[Start of section]
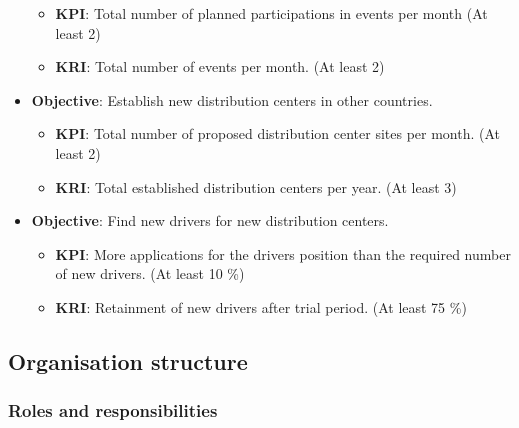 \documentclass[11pt,a4paper]{article}
\begin{document}
\begin{itemize}
    \begin{itemize}
        \item \textbf{KPI}: Total number of planned participations in events per month (At least 2)
        \item \textbf{KRI}: Total number of events per month. (At least 2)
    \end{itemize}
    \item \textbf{Objective}: Establish new distribution centers in other countries.
    \begin{itemize}
        \item \textbf{KPI}: Total number of proposed distribution center sites per month. (At least 2)
        \item \textbf{KRI}: Total established distribution centers per year. (At least 3)
    \end{itemize}
    \item \textbf{Objective}: Find new drivers for new distribution centers.
    \begin{itemize}
        \item \textbf{KPI}: More applications for the drivers position than the required number of new drivers. (At least 10 \%)
        \item \textbf{KRI}: Retainment of new drivers after trial period. (At least 75 \%)
    \end{itemize}
\end{itemize}


\subsection{Organisation structure}
\subsubsection{Roles and responsibilities}
\end{document}
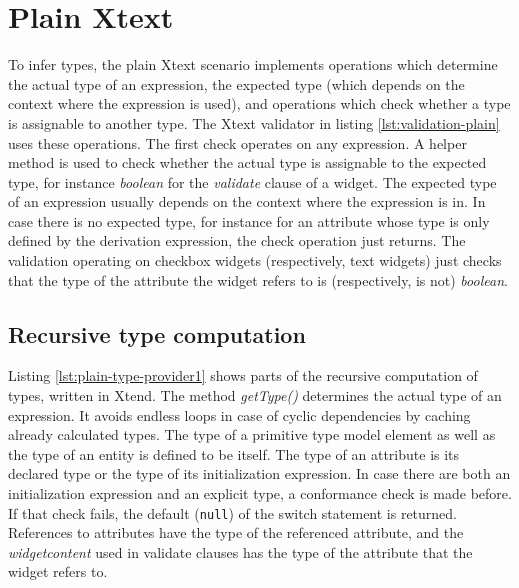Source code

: \section{Plain Xtext}
\label{sec:plain-xtext}

To infer types, the plain Xtext scenario implements operations which determine
the actual type of an expression, the expected type (which depends on the
context where the expression is used), and operations which check whether a type
is assignable to another type. The Xtext validator in listing
\ref{lst:validation-plain} uses these operations. The first check operates on
any expression. A helper method is used to check whether the actual type is assignable to the expected type, for instance \emph{boolean} for the
\emph{validate} clause of a widget. The expected type of an expression usually
depends on the context where the expression is in. In case there is no expected
type, for instance for an attribute whose type is only defined by the
derivation expression, the check operation just returns. The validation
operating on checkbox widgets (respectively, text widgets) just checks that the
type of the attribute the widget refers to is (respectively, is not)
\emph{boolean}.




\subsection{Recursive type computation}
\label{sec:rectypecomputation}

Listing \ref{lst:plain-type-provider1} shows parts of the recursive computation
of types, written in Xtend. The method \emph{getType()} determines the actual
type of an expression. It avoids endless loops in case of cyclic dependencies by
caching already calculated types. The type of a primitive type model element as
well as the type of an entity is defined to be itself. The type of an attribute
is its declared type or the type of its initialization
expression.
In case there are both an initialization expression and an explicit type, a conformance
check is made before. If that check fails, the default (\verb|null|) of the
switch statement is returned. References to attributes have the type of the
referenced attribute, and the \emph{widgetcontent} used in validate clauses has
the type of the attribute that the widget refers to.

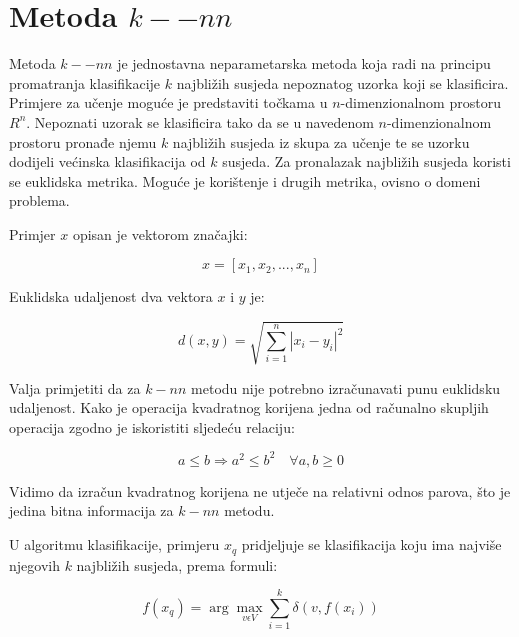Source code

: \documentclass{ru}
\begin{document}
\section{Metoda $k--nn$}


Metoda $k--nn$ je jednostavna neparametarska metoda koja radi na principu
promatranja klasifikacije $k$ najbližih susjeda nepoznatog uzorka koji se
klasificira. Primjere za učenje moguće je predstaviti točkama u
$n$-dimenzionalnom prostoru $R^{n}$. Nepoznati uzorak se klasificira tako da
se u navedenom $n$-dimenzionalnom prostoru pronađe njemu $k$ najbližih susjeda
iz skupa za učenje te se uzorku dodijeli većinska klasifikacija od $k$ susjeda.
Za pronalazak najbližih susjeda koristi se euklidska metrika. Moguće je
korištenje i drugih metrika, ovisno o domeni problema.

Primjer $x$ opisan je vektorom značajki:

\begin{equation}
x = [x_1, x_2, ..., x_n]
\end{equation}

Euklidska udaljenost dva vektora $x$ i $y$ je:

\begin{equation}
d(x, y) = \sqrt{\sum_{i=1}^n |x_i - y_i|^2}
\end{equation}

Valja primjetiti da za $k-nn$ metodu nije potrebno izračunavati punu euklidsku
udaljenost. Kako je operacija kvadratnog korijena jedna od računalno skupljih
operacija zgodno je iskoristiti sljedeću relaciju:

\begin{equation}
a \leq b \Rightarrow a^2 \leq b^2 \quad \forall a,b \geq 0
\end{equation}

Vidimo da izračun kvadratnog korijena ne utječe na relativni odnos parova, što
je jedina bitna informacija za $k-nn$ metodu.

U algoritmu klasifikacije, primjeru $x_q$ pridjeljuje se klasifikacija koju ima najviše njegovih $k$ najbližih
susjeda, prema formuli:

\begin{equation}
f(x_q)=\arg\max_{v \epsilon V} \sum_{i=1}^k \delta(v,f(x_i))
\end{equation}
\end{document}
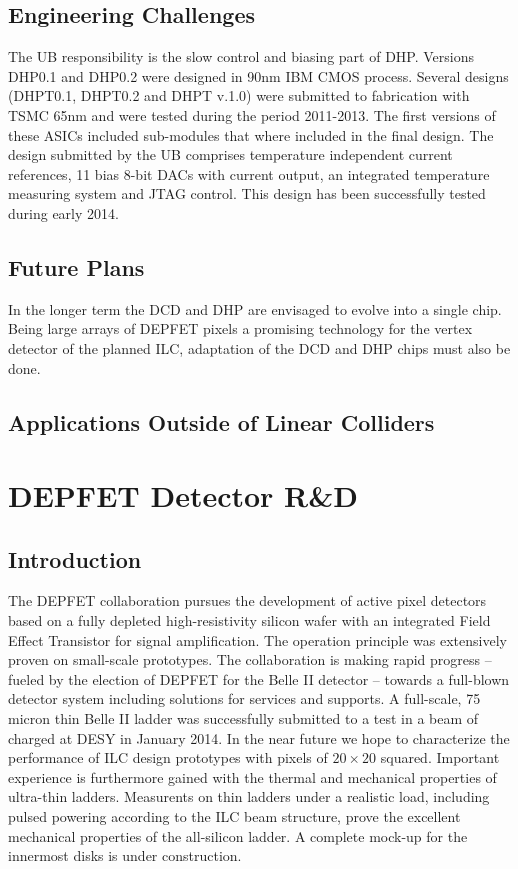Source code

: \subsection{Engineering Challenges}
The UB responsibility is the slow control and biasing part of DHP. Versions DHP0.1 and DHP0.2 were designed in 90nm IBM CMOS process.
Several designs (DHPT0.1, DHPT0.2 and DHPT v.1.0) were submitted to fabrication with TSMC 65nm and were tested during the period 2011-2013. The first versions of these ASICs included sub-modules that where included in the final design. The design submitted by the UB comprises temperature independent current references, 11 bias 8-bit DACs with current output, an integrated temperature measuring system and JTAG control. This design has been successfully tested during early 2014.

\subsection{Future Plans}
In the longer term the DCD and DHP are envisaged to evolve into a single chip. Being large arrays of DEPFET pixels a promising technology for the vertex detector of the planned ILC, adaptation of the DCD and DHP chips must also be done.
\subsection{Applications Outside of Linear Colliders}


\section{DEPFET Detector R\&D}
\subsection{Introduction}
The DEPFET collaboration pursues the development of active pixel detectors based on a fully depleted high-resistivity silicon wafer with an integrated Field Effect Transistor for signal amplification. The operation principle was extensively proven on small-scale prototypes.
The collaboration is making rapid progress -- fueled by the election of DEPFET for the Belle II detector -- towards a full-blown detector system including solutions for services and supports. A full-scale, 75 micron thin Belle II ladder was successfully submitted to a test in a beam of charged at DESY in January 2014. In the near future we hope to characterize the performance of ILC design prototypes with pixels of $20 \times 20$ \micron squared.
Important experience is furthermore gained with the thermal and mechanical properties of ultra-thin ladders. Measurents on thin ladders under a realistic load, including pulsed powering according to the ILC beam structure, prove the excellent mechanical properties of the all-silicon ladder. A complete mock-up for the innermost disks is under construction.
[End of section]
Across the whole listing above, repeat each line exactly and leave out the images.

### Solution to this problem
 \documentclass[11pt,a4paper]{article}
\begin{document}
\begin{itemize}
    \begin{itemize}
        \item \textbf{KPI}: Total number of planned participations in events per month (At least 2)
        \item \textbf{KRI}: Total number of events per month. (At least 2)
    \end{itemize}
    \item \textbf{Objective}: Establish new distribution centers in other countries.
    \begin{itemize}
        \item \textbf{KPI}: Total number of proposed distribution center sites per month. (At least 2)
        \item \textbf{KRI}: Total established distribution centers per year. (At least 3)
    \end{itemize}
    \item \textbf{Objective}: Find new drivers for new distribution centers.
    \begin{itemize}
        \item \textbf{KPI}: More applications for the drivers position than the required number of new drivers. (At least 10 \%)
        \item \textbf{KRI}: Retainment of new drivers after trial period. (At least 75 \%)
    \end{itemize}
\end{itemize}


\subsection{Organisation structure}
\subsubsection{Roles and responsibilities}
\end{document}
Source code

: \section{Plain Xtext}
\label{sec:plain-xtext}

To infer types, the plain Xtext scenario implements operations which determine
the actual type of an expression, the expected type (which depends on the
context where the expression is used), and operations which check whether a type
is assignable to another type. The Xtext validator in listing
\ref{lst:validation-plain} uses these operations. The first check operates on
any expression. A helper method is used to check whether the actual type is assignable to the expected type, for instance \emph{boolean} for the
\emph{validate} clause of a widget. The expected type of an expression usually
depends on the context where the expression is in. In case there is no expected
type, for instance for an attribute whose type is only defined by the
derivation expression, the check operation just returns. The validation
operating on checkbox widgets (respectively, text widgets) just checks that the
type of the attribute the widget refers to is (respectively, is not)
\emph{boolean}.




\subsection{Recursive type computation}
\label{sec:rectypecomputation}

Listing \ref{lst:plain-type-provider1} shows parts of the recursive computation
of types, written in Xtend. The method \emph{getType()} determines the actual
type of an expression. It avoids endless loops in case of cyclic dependencies by
caching already calculated types. The type of a primitive type model element as
well as the type of an entity is defined to be itself. The type of an attribute
is its declared type or the type of its initialization
expression.
In case there are both an initialization expression and an explicit type, a conformance
check is made before. If that check fails, the default (\verb|null|) of the
switch statement is returned. References to attributes have the type of the
referenced attribute, and the \emph{widgetcontent} used in validate clauses has
the type of the attribute that the widget refers to.

Source code

: \documentclass{ru}
\begin{document}
\section{Metoda $k--nn$}


Metoda $k--nn$ je jednostavna neparametarska metoda koja radi na principu
promatranja klasifikacije $k$ najbližih susjeda nepoznatog uzorka koji se
klasificira. Primjere za učenje moguće je predstaviti točkama u
$n$-dimenzionalnom prostoru $R^{n}$. Nepoznati uzorak se klasificira tako da
se u navedenom $n$-dimenzionalnom prostoru pronađe njemu $k$ najbližih susjeda
iz skupa za učenje te se uzorku dodijeli većinska klasifikacija od $k$ susjeda.
Za pronalazak najbližih susjeda koristi se euklidska metrika. Moguće je
korištenje i drugih metrika, ovisno o domeni problema.

Primjer $x$ opisan je vektorom značajki:

\begin{equation}
x = [x_1, x_2, ..., x_n]
\end{equation}

Euklidska udaljenost dva vektora $x$ i $y$ je:

\begin{equation}
d(x, y) = \sqrt{\sum_{i=1}^n |x_i - y_i|^2}
\end{equation}

Valja primjetiti da za $k-nn$ metodu nije potrebno izračunavati punu euklidsku
udaljenost. Kako je operacija kvadratnog korijena jedna od računalno skupljih
operacija zgodno je iskoristiti sljedeću relaciju:

\begin{equation}
a \leq b \Rightarrow a^2 \leq b^2 \quad \forall a,b \geq 0
\end{equation}

Vidimo da izračun kvadratnog korijena ne utječe na relativni odnos parova, što
je jedina bitna informacija za $k-nn$ metodu.

U algoritmu klasifikacije, primjeru $x_q$ pridjeljuje se klasifikacija koju ima najviše njegovih $k$ najbližih
susjeda, prema formuli:

\begin{equation}
f(x_q)=\arg\max_{v \epsilon V} \sum_{i=1}^k \delta(v,f(x_i))
\end{equation}
\end{document}
Source code

: \subsection{Engineering Challenges}
The UB responsibility is the slow control and biasing part of DHP. Versions DHP0.1 and DHP0.2 were designed in 90nm IBM CMOS process.
Several designs (DHPT0.1, DHPT0.2 and DHPT v.1.0) were submitted to fabrication with TSMC 65nm and were tested during the period 2011-2013. The first versions of these ASICs included sub-modules that where included in the final design. The design submitted by the UB comprises temperature independent current references, 11 bias 8-bit DACs with current output, an integrated temperature measuring system and JTAG control. This design has been successfully tested during early 2014.

\subsection{Future Plans}
In the longer term the DCD and DHP are envisaged to evolve into a single chip. Being large arrays of DEPFET pixels a promising technology for the vertex detector of the planned ILC, adaptation of the DCD and DHP chips must also be done.
\subsection{Applications Outside of Linear Colliders}


\section{DEPFET Detector R\&D}
\subsection{Introduction}
The DEPFET collaboration pursues the development of active pixel detectors based on a fully depleted high-resistivity silicon wafer with an integrated Field Effect Transistor for signal amplification. The operation principle was extensively proven on small-scale prototypes.
The collaboration is making rapid progress -- fueled by the election of DEPFET for the Belle II detector -- towards a full-blown detector system including solutions for services and supports. A full-scale, 75 micron thin Belle II ladder was successfully submitted to a test in a beam of charged at DESY in January 2014. In the near future we hope to characterize the performance of ILC design prototypes with pixels of $20 \times 20$ \micron squared.
Important experience is furthermore gained with the thermal and mechanical properties of ultra-thin ladders. Measurents on thin ladders under a realistic load, including pulsed powering according to the ILC beam structure, prove the excellent mechanical properties of the all-silicon ladder. A complete mock-up for the innermost disks is under construction.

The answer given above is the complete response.